Exercise objective: From the records, pick out and copy each line containing "Promise".

Input material:
>>>>
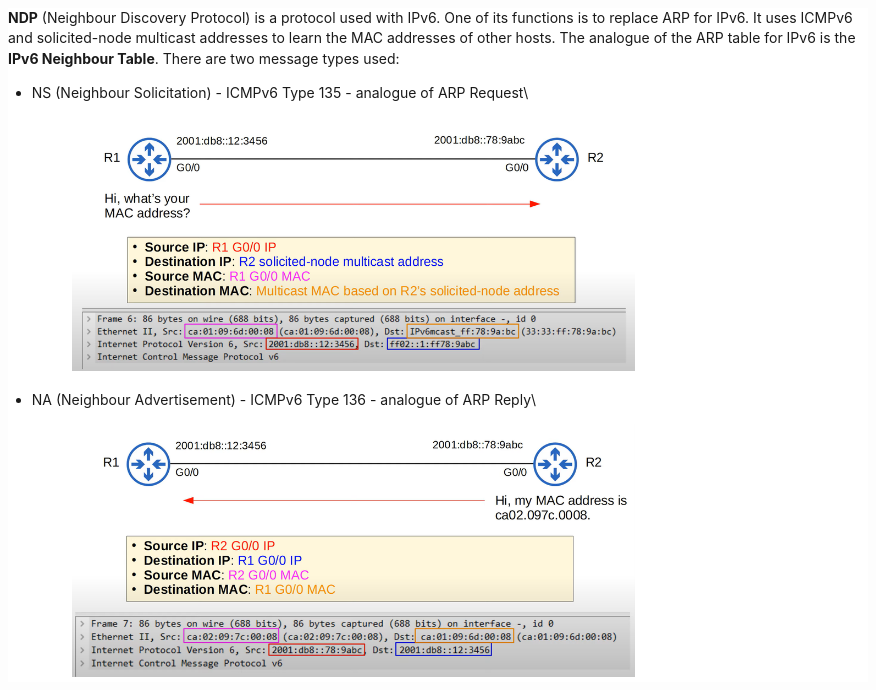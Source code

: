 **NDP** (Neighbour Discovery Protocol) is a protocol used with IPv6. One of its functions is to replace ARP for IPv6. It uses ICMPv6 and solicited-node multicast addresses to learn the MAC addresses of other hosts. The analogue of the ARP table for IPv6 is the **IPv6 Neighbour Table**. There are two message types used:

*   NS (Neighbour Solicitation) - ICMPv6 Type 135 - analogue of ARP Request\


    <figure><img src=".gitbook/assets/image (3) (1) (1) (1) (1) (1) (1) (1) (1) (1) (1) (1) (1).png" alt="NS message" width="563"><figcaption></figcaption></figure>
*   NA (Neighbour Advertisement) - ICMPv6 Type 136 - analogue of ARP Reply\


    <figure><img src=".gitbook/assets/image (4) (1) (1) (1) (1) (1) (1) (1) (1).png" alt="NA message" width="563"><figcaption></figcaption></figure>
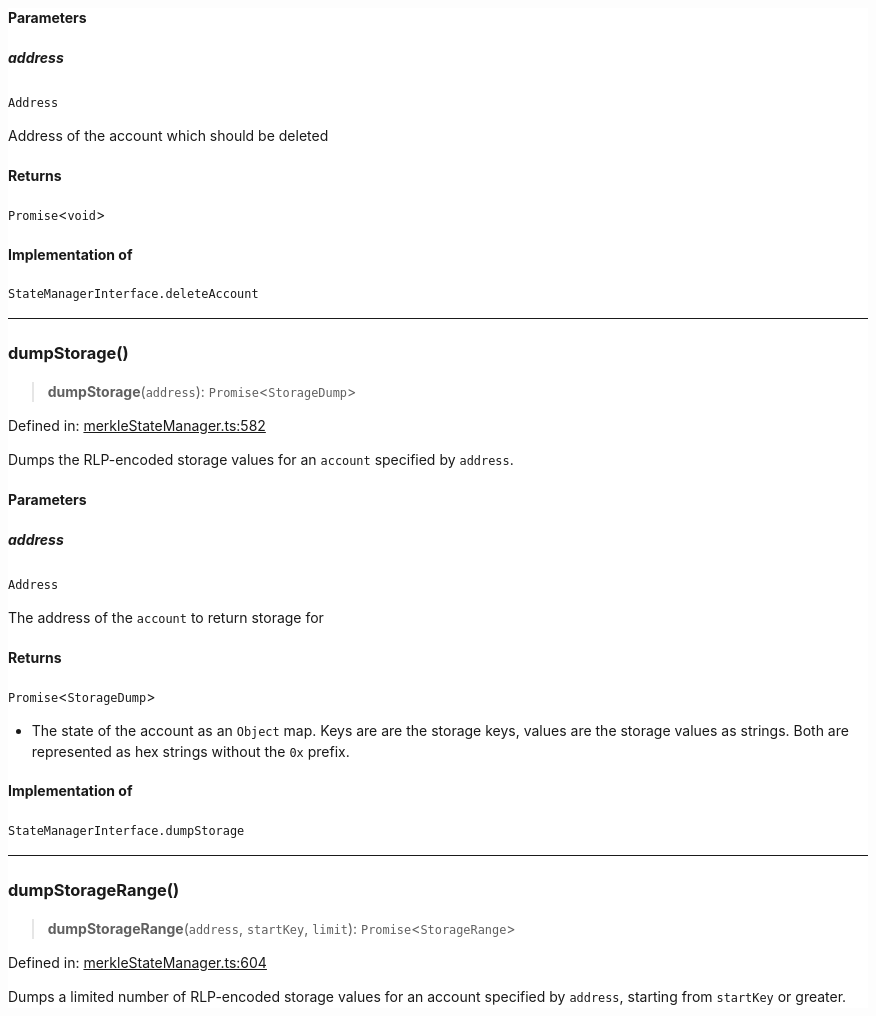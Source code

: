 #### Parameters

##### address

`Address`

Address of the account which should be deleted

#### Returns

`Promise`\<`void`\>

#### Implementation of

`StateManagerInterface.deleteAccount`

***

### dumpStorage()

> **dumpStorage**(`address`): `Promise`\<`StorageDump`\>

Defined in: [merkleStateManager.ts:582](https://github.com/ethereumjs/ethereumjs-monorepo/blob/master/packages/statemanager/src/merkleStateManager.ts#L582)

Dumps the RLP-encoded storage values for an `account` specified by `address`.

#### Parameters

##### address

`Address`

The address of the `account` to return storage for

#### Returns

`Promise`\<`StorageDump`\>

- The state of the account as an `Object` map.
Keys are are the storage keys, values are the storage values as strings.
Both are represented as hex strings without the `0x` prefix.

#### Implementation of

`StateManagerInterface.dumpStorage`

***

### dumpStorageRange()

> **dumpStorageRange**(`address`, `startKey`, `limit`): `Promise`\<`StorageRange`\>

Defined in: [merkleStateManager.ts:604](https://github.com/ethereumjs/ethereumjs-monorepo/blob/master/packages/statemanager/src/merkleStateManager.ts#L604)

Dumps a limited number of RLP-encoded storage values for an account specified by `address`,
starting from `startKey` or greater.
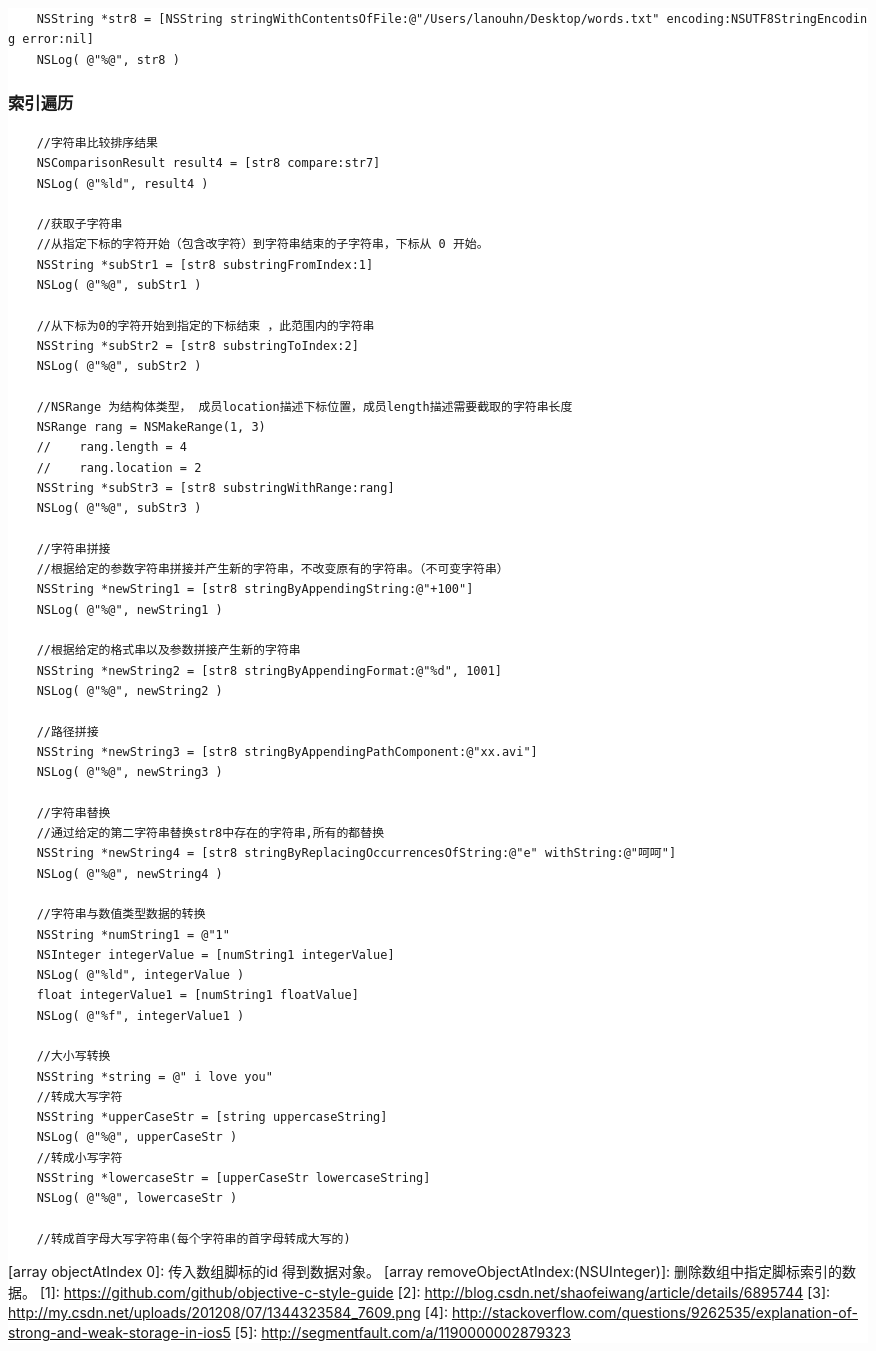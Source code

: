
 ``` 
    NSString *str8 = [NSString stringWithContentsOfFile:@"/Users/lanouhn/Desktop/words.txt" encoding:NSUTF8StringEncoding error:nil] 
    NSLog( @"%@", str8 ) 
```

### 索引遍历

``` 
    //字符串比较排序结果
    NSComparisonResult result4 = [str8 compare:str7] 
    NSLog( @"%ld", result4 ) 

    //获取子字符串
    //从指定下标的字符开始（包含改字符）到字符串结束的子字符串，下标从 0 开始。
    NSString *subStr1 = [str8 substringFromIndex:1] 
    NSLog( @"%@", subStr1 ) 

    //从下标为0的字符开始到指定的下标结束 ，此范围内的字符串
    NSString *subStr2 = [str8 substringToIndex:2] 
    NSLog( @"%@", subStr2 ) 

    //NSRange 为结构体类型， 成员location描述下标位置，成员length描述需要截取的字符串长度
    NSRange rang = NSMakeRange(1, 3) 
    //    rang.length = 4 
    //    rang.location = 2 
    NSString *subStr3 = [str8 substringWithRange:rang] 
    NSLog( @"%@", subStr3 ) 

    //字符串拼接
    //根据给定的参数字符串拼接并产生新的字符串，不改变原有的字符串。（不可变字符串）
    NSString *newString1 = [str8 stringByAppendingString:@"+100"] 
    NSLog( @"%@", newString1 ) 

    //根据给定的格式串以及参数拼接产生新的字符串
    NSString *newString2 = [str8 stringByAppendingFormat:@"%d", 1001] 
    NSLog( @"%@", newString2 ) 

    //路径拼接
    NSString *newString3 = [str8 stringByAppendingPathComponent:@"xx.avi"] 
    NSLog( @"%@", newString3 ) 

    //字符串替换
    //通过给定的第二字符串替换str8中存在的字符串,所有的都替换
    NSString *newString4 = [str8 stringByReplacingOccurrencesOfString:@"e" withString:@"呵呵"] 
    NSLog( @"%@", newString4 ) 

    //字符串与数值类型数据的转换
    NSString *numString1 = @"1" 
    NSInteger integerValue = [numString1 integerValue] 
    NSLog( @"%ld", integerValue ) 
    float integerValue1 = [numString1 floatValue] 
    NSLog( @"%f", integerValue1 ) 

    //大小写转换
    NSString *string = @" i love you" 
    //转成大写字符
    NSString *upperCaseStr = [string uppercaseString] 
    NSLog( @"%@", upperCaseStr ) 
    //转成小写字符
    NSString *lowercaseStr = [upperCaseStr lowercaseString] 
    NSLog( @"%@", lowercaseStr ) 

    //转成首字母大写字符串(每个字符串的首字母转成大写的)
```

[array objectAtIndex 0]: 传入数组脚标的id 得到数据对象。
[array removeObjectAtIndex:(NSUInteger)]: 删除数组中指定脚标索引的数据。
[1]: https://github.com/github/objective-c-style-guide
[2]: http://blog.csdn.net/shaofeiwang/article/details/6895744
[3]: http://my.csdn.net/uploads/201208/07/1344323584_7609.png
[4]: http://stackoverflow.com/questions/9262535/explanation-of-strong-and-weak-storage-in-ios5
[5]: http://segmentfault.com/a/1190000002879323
<<<<
Output below:
`Promise`\<`void`\>
> **dumpStorage**(`address`): `Promise`\<`StorageDump`\>
`Promise`\<`StorageDump`\>
> **dumpStorageRange**(`address`, `startKey`, `limit`): `Promise`\<`StorageRange`\>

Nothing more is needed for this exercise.